Carroll had learned more than he had told, but less than enough to give him what he considered proper evidence to lay before Polly’s father. After some deliberation as to the point of honor involved, he decided to go to Raimonda, who, alone in Caracuna City, seemed to be on personal terms with the hermit. He found the young man in his office. With entire frankness, Carroll stated his errand and the reason for it. The Caracunan heard him with grave courtesy.
“And now, senior,” concluded the American, “here’s my question, and it’s for you to determine whether, under the circumstances, you are justified in giving me an answer. Is there a woman living in Mr. Perkins’s quinta on the mountains?”
“I cannot answer that question,” said the other, after some deliberation.
“I’m sorry,” said Carroll simply.
“I also. The more so in that my attitude may be misconstrued against Mr. Perkins. I am bound by confidence.”
“So I infer,” returned his visitor courteously. “Then I have only to ask your pardon—”
“One moment, if you please, senor. Perhaps this will serve to make easy your mind. On my word, there is nothing in Mr. Perkins’s life on the mountain in any manner dishonorable or—or irregular.”
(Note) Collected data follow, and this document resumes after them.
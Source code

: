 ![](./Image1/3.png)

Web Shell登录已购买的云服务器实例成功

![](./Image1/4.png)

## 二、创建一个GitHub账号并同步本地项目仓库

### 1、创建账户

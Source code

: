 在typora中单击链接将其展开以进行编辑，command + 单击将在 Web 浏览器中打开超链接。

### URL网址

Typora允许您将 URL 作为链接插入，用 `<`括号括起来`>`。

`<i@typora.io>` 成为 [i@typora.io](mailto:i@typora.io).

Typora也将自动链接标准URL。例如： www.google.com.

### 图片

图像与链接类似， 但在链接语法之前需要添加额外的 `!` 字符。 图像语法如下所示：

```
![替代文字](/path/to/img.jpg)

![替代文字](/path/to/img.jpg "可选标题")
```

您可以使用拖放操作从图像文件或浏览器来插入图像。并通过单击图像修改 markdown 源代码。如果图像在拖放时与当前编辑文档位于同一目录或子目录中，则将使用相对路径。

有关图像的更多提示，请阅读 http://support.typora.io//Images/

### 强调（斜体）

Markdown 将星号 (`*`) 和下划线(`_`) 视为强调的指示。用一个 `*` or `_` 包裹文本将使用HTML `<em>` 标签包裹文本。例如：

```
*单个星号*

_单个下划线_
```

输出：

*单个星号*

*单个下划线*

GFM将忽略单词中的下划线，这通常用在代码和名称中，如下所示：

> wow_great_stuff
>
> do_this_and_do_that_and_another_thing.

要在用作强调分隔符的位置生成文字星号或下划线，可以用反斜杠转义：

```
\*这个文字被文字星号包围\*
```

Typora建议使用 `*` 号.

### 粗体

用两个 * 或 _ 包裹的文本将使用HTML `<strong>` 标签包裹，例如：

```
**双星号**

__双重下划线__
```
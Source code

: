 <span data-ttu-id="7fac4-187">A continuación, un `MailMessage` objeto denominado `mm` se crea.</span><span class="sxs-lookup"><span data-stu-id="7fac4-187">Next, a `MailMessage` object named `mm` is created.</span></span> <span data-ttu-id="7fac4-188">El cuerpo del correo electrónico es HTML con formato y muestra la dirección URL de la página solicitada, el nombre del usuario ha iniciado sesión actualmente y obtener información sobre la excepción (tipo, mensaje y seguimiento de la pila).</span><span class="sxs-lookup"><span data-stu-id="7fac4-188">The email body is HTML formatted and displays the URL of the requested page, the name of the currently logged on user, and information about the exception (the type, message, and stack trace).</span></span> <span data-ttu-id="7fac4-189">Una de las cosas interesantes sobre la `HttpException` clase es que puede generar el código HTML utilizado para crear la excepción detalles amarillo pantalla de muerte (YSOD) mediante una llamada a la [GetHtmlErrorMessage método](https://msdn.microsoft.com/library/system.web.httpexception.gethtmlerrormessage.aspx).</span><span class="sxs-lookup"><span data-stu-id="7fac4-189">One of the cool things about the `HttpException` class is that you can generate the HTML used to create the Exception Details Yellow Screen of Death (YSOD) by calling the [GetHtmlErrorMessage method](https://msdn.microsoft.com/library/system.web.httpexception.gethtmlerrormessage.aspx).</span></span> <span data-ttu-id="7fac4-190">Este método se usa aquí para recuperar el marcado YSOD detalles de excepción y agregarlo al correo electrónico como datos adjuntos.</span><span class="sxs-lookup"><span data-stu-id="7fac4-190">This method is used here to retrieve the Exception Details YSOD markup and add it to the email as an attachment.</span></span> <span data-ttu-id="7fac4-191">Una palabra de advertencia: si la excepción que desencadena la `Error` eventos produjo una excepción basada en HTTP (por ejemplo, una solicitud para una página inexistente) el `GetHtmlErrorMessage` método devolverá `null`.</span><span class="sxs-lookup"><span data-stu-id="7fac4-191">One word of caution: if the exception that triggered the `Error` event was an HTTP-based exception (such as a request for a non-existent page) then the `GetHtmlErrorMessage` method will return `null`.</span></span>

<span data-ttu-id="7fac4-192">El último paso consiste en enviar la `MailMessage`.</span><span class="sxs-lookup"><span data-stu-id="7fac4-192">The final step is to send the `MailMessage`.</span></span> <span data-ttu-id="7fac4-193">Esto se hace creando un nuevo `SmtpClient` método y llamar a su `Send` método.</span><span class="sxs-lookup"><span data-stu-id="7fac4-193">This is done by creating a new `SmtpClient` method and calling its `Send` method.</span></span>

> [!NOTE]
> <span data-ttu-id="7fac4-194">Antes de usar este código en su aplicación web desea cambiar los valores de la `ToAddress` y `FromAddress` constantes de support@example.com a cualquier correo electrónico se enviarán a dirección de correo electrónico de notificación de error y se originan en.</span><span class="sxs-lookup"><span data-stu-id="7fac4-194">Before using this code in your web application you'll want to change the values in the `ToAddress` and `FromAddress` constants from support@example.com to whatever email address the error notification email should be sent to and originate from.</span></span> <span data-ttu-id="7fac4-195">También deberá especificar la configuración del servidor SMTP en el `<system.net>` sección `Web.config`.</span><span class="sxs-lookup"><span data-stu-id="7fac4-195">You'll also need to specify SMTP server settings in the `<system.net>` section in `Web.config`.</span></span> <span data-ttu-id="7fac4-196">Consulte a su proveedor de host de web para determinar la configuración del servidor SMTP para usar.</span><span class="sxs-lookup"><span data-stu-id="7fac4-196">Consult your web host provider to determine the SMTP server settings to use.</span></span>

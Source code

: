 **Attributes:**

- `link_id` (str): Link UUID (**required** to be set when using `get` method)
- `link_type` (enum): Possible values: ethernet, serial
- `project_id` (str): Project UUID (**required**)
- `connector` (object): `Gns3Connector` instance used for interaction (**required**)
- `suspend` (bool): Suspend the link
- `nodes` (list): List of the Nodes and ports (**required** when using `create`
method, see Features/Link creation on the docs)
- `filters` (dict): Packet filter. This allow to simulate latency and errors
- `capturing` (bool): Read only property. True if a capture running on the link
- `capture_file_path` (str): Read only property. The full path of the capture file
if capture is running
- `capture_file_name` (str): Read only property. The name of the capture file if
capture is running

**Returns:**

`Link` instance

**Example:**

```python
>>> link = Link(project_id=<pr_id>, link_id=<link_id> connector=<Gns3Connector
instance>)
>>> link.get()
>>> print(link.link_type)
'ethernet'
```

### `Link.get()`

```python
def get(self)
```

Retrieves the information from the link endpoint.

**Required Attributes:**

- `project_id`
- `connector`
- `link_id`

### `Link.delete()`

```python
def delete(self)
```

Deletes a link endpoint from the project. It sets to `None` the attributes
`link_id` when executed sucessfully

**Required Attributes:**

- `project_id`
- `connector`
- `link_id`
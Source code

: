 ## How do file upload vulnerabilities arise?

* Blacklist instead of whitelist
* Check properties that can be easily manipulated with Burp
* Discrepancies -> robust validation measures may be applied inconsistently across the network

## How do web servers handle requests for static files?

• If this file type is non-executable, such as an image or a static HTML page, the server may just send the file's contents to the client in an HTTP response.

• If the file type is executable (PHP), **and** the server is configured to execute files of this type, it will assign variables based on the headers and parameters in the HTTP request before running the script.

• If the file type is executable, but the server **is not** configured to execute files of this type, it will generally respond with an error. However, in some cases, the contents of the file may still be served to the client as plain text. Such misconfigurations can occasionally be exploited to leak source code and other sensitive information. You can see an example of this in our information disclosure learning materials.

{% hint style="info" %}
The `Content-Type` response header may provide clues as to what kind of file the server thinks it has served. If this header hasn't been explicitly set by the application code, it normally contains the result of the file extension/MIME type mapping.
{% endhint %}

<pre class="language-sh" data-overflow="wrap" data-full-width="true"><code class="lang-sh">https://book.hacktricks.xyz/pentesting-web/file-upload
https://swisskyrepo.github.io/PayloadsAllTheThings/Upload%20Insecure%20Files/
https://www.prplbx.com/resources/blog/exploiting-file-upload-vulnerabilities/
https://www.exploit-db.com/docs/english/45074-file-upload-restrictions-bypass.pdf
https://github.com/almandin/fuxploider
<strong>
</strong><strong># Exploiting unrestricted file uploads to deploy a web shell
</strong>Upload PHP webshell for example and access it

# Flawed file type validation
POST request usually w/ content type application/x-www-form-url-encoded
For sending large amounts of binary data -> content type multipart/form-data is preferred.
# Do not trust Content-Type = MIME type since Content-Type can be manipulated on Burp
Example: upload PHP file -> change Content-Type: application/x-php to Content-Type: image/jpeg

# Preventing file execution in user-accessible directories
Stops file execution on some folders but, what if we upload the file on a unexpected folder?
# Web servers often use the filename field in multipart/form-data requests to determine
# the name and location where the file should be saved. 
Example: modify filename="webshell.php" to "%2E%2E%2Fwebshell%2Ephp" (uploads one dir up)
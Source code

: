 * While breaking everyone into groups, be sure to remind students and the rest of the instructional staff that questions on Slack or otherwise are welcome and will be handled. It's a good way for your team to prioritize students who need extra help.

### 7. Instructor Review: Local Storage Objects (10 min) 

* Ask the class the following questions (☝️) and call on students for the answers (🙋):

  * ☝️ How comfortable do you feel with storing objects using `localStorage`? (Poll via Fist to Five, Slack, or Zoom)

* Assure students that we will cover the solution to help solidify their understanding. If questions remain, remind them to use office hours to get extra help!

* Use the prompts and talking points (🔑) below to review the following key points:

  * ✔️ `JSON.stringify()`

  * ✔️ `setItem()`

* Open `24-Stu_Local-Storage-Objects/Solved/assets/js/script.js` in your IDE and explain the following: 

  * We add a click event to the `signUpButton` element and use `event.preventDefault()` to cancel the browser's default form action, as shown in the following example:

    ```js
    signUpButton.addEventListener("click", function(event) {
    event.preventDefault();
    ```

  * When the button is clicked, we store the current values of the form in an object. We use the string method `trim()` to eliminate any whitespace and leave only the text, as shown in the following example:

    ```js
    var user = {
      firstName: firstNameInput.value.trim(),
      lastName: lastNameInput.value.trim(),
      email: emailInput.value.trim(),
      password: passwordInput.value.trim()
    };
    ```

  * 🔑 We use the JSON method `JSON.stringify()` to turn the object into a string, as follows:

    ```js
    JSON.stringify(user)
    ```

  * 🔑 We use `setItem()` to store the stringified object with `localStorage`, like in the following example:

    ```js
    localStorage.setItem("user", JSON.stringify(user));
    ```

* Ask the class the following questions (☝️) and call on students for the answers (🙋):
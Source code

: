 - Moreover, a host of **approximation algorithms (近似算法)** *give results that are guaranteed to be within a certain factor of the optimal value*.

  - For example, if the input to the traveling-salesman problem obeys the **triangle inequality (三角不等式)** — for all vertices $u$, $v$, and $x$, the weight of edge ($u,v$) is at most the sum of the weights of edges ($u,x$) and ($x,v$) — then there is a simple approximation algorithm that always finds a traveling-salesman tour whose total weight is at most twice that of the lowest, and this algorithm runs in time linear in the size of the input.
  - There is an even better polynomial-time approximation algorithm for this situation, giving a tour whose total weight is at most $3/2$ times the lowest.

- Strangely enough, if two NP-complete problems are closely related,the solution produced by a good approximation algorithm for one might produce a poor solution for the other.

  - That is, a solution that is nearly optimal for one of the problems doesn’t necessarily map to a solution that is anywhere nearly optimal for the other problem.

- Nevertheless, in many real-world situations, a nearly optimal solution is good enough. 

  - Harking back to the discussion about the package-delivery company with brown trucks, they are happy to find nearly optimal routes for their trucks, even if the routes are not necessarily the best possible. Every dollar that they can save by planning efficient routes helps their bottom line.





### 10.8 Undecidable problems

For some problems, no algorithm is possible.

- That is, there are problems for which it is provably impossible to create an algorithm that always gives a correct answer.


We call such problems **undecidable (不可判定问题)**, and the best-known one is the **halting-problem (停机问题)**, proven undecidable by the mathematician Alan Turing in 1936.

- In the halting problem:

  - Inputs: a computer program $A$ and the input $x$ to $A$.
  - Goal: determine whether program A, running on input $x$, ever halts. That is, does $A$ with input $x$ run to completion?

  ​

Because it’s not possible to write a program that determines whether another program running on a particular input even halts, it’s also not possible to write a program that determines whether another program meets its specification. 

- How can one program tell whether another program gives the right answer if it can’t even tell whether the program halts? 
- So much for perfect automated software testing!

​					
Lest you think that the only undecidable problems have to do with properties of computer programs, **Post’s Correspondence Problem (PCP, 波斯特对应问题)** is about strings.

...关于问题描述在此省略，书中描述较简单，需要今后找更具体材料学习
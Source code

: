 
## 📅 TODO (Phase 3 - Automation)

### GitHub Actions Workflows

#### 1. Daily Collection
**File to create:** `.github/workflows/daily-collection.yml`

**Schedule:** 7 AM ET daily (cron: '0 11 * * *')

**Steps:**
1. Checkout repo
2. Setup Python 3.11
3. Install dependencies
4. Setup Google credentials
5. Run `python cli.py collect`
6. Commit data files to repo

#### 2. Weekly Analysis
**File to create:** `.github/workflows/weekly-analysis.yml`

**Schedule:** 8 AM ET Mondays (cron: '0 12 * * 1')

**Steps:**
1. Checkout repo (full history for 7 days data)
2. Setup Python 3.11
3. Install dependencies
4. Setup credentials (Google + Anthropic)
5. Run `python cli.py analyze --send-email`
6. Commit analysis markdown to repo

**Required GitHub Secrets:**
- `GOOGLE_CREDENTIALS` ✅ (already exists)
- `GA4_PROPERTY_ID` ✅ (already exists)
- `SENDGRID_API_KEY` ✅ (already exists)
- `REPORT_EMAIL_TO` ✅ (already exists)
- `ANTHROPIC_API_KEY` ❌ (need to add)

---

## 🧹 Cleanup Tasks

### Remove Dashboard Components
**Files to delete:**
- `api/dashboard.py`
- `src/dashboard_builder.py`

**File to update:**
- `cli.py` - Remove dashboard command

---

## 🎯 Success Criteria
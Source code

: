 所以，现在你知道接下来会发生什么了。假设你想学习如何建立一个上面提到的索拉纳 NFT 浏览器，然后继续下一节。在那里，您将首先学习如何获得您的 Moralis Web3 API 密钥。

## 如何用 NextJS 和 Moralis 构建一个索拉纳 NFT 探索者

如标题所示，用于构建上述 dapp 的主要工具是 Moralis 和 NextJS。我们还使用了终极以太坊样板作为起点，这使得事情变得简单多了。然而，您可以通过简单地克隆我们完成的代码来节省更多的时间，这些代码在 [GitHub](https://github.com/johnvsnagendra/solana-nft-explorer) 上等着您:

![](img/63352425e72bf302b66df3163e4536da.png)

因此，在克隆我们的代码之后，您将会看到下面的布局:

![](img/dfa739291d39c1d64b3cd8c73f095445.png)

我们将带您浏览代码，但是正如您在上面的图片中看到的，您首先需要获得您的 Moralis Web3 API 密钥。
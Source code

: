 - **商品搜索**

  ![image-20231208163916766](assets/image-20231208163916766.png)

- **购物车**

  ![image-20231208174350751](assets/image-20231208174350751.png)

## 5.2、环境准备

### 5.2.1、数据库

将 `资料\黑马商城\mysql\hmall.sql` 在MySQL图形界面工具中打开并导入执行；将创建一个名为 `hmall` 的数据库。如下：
In a flash, the simple solution crossed Carroll’s mind. That a woman was there, and a woman not of the servant class, could hardly be doubted, in view of almost direct evidence from eyewitnesses. If there was nothing irregular about her presence, it was because she was Perkins’s wife. In view of Raimonda’s attitude, he did not feel free to put the direct query. Another question would serve his purpose.
“Is it advisable, and for the best interests of Miss Brewster, that she should associate with him under the circumstances?”
The Caracunan started and shot a glance at his interlocutor that said, as plainly as words, “How much do you know that you are not telling?” had the latter not been too intent upon his own theory to interpret it.